[Recorded data]
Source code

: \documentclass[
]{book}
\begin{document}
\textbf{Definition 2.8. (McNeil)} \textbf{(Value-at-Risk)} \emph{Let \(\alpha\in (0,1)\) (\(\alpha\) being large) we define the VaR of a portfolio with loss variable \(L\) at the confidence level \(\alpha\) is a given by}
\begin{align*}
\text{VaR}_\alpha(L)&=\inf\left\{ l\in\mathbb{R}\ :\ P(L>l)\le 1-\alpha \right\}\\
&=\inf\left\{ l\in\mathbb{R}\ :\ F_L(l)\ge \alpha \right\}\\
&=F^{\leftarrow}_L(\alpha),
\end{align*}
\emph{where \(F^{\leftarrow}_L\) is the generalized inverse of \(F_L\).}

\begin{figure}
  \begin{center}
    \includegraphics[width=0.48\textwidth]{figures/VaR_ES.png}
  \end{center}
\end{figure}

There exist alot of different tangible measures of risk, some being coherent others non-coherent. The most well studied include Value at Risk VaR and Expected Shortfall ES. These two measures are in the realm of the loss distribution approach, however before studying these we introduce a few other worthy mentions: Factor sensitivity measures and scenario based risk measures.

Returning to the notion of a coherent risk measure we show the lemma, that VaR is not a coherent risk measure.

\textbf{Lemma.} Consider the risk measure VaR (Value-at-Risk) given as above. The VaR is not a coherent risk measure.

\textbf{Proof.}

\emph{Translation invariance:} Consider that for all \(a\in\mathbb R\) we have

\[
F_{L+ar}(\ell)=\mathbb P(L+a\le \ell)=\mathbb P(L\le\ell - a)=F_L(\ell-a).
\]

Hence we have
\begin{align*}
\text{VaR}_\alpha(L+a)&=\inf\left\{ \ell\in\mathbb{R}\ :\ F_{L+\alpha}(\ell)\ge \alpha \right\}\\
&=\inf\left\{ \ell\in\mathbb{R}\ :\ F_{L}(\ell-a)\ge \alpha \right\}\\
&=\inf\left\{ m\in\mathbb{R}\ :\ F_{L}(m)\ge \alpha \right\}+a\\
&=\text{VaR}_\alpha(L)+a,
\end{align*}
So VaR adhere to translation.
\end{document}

* _What is needed_: In the entries above, find each line with "begin" and list it.

* _Task solution_:
\begin{document}
\begin{align*}
\begin{figure}
  \begin{center}
\begin{align*}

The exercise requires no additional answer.